START Data for this exercise
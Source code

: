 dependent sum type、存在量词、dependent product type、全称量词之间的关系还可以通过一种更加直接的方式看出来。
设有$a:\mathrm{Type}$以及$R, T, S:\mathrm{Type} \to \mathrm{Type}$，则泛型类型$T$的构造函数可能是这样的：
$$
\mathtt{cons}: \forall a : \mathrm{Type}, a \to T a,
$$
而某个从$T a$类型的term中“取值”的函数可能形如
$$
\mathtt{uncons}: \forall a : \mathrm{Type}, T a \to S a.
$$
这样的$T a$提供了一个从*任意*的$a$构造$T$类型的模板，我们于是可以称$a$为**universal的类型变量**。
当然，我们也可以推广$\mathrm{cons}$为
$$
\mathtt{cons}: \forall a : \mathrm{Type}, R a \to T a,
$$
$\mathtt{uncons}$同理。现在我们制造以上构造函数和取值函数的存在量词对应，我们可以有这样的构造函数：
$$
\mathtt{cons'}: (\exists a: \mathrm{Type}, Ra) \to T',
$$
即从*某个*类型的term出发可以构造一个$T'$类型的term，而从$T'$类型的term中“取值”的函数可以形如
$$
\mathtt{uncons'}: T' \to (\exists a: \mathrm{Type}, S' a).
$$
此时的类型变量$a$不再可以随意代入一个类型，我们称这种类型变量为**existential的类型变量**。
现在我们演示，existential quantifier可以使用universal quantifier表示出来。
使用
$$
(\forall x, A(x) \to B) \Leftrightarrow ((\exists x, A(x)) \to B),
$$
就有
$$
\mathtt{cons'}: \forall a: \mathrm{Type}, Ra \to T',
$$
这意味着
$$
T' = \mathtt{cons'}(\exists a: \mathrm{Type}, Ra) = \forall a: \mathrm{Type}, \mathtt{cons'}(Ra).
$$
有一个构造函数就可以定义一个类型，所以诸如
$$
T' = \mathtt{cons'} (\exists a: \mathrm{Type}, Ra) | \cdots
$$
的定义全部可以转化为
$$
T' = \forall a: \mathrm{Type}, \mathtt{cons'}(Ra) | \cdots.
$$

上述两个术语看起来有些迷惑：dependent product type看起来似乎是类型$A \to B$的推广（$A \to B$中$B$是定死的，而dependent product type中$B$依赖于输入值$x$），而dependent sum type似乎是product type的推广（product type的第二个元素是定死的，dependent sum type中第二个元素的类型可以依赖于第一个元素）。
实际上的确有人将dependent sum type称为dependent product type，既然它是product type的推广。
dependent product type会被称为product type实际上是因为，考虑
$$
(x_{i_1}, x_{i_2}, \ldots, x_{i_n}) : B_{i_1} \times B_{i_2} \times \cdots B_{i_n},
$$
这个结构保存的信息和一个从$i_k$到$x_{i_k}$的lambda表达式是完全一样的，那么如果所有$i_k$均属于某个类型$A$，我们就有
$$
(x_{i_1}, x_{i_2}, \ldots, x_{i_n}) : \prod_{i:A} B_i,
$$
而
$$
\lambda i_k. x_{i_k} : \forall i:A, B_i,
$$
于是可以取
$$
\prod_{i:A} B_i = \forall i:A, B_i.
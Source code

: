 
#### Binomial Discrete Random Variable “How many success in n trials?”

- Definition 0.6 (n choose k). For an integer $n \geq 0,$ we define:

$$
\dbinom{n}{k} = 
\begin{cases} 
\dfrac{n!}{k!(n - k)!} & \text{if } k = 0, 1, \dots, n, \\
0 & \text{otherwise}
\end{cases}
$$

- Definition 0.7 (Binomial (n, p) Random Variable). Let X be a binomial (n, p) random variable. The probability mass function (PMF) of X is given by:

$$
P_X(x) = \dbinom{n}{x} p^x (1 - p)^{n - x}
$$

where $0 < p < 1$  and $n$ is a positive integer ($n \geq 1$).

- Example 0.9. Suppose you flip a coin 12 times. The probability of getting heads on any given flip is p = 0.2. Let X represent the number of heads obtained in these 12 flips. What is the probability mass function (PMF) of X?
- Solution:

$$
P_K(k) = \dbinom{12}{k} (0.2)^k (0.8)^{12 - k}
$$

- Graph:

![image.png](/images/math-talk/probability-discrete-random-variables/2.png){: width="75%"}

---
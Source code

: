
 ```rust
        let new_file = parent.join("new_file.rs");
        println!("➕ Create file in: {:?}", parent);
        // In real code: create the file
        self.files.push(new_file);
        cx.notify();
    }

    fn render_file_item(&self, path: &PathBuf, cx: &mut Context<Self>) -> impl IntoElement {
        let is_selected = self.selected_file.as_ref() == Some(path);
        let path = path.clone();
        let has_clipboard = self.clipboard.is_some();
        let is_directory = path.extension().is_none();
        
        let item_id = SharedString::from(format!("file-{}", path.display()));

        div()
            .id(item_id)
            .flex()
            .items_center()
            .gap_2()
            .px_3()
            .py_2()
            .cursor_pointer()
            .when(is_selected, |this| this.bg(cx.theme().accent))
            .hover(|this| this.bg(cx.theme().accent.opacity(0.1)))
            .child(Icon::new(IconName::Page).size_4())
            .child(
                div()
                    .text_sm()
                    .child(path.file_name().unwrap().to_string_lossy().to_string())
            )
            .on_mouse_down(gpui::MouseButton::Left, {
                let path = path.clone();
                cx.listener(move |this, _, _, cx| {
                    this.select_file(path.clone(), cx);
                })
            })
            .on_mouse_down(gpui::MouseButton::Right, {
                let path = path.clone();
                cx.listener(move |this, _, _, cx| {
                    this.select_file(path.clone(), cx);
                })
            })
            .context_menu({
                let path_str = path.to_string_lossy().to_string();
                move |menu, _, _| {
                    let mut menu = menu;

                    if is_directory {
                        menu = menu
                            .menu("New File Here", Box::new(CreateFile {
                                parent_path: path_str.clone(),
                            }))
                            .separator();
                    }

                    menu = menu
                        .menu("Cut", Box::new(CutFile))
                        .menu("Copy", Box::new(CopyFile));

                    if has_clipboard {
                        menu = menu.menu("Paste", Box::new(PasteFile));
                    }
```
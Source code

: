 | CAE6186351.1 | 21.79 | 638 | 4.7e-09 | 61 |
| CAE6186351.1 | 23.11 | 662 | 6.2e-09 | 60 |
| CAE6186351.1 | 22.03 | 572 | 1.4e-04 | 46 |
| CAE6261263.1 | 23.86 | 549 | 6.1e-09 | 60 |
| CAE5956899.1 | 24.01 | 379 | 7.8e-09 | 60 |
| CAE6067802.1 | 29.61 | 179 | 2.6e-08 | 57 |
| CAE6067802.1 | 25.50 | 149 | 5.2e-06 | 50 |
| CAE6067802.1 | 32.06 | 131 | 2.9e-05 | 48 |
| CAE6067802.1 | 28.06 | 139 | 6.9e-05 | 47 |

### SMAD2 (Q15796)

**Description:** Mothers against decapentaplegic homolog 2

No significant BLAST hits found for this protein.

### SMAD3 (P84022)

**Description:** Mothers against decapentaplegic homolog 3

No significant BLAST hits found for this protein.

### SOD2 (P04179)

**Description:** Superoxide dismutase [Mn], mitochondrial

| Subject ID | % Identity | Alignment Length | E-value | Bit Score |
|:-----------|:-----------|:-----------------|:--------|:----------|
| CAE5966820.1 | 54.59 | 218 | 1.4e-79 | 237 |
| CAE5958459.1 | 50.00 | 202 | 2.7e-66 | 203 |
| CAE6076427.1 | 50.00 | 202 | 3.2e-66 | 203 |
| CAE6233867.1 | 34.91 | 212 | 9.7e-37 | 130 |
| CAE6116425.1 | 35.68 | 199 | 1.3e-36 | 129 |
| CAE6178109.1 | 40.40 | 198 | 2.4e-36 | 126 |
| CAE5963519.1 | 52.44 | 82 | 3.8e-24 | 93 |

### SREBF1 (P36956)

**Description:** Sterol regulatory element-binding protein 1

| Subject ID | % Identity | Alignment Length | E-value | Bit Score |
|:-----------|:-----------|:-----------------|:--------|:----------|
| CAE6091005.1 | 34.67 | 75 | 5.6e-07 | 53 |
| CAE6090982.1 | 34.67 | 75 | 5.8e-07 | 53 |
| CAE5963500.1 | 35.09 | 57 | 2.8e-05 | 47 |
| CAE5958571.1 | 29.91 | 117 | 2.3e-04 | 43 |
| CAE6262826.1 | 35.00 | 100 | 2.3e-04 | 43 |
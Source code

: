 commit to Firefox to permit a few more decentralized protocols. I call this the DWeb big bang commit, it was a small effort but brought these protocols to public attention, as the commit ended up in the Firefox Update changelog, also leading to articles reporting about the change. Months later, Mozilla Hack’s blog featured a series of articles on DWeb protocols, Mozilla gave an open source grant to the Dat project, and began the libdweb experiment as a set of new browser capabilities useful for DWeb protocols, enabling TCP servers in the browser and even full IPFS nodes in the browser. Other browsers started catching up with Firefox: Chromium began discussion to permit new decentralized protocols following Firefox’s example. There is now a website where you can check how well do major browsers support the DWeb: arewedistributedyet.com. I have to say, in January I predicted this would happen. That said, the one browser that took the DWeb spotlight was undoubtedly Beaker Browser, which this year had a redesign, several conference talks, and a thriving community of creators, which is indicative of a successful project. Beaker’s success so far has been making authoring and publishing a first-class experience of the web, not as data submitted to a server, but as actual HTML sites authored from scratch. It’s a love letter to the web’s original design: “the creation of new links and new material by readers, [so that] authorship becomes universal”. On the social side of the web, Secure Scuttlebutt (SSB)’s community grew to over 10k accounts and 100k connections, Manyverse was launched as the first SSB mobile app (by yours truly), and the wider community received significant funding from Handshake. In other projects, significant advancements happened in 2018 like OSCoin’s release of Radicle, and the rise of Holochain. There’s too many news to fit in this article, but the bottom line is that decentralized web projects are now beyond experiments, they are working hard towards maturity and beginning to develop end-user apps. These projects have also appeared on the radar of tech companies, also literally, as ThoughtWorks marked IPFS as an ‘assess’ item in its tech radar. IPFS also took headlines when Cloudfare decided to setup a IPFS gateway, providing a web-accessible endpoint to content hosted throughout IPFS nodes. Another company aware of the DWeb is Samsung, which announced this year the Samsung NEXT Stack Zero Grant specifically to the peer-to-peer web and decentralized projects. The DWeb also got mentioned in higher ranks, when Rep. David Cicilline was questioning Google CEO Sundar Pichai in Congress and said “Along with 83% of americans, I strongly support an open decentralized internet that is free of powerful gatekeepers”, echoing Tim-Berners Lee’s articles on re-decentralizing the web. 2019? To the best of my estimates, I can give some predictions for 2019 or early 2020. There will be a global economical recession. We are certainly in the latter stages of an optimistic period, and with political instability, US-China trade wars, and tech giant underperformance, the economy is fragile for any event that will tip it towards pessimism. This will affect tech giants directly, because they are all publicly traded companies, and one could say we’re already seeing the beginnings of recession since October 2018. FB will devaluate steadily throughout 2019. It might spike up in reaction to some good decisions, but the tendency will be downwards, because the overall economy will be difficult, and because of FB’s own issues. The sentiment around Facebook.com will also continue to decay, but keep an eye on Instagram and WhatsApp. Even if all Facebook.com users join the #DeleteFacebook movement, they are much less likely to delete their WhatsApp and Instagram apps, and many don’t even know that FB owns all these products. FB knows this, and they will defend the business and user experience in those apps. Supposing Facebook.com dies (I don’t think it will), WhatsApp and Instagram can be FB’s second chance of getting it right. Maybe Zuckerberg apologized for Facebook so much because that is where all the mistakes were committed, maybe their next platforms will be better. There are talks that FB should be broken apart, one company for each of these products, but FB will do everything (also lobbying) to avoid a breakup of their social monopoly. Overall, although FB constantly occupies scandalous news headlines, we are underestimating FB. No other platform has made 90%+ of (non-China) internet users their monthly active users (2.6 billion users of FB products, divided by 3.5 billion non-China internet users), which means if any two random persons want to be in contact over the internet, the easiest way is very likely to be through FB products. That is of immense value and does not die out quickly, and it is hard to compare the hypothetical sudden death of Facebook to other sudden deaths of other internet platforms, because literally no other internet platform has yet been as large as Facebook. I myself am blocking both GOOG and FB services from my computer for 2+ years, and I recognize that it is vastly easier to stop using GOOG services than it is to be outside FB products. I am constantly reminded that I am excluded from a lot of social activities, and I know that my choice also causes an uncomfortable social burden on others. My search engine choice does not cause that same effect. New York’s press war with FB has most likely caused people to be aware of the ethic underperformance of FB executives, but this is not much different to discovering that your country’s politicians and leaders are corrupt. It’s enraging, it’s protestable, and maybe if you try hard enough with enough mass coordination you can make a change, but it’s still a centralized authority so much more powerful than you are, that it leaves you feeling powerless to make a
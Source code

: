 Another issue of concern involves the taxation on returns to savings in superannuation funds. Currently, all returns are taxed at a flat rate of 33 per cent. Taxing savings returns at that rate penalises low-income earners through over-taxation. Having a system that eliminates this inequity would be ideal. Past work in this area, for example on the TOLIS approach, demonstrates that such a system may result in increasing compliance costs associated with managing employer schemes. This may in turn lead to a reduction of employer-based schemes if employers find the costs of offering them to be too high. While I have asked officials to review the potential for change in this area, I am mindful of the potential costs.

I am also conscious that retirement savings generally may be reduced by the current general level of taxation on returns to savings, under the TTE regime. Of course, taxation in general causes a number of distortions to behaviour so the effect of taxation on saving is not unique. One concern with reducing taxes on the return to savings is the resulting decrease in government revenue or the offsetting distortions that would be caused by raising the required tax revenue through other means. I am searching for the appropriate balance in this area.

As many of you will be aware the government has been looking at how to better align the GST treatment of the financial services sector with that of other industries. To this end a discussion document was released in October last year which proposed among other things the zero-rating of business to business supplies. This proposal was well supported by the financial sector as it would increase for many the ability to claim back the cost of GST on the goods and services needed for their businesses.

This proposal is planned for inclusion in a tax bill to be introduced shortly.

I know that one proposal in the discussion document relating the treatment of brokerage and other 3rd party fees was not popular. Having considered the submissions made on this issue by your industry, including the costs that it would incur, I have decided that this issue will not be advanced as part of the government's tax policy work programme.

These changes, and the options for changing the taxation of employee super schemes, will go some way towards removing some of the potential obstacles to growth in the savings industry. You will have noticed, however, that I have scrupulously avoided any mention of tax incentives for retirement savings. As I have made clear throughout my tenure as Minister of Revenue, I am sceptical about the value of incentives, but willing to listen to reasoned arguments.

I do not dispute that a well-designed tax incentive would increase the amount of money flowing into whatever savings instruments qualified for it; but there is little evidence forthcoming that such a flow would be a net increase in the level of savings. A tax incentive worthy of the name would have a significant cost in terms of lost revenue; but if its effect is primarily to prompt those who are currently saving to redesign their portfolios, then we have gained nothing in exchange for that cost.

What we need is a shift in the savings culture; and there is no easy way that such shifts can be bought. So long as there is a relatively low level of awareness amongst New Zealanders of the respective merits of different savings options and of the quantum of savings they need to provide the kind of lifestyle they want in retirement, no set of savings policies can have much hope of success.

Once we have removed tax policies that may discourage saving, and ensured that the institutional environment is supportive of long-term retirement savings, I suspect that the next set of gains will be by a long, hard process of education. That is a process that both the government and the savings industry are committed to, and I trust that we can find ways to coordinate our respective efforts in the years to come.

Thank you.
END Data for this exercise
*Task item*. Where does the string "given" appear in the records? Copy every line that holds it.

*Answer box*.
- Definition 0.7 (Binomial (n, p) Random Variable). Let X be a binomial (n, p) random variable. The probability mass function (PMF) of X is given by:
- Example 0.9. Suppose you flip a coin 12 times. The probability of getting heads on any given flip is p = 0.2. Let X represent the number of heads obtained in these 12 flips. What is the probability mass function (PMF) of X?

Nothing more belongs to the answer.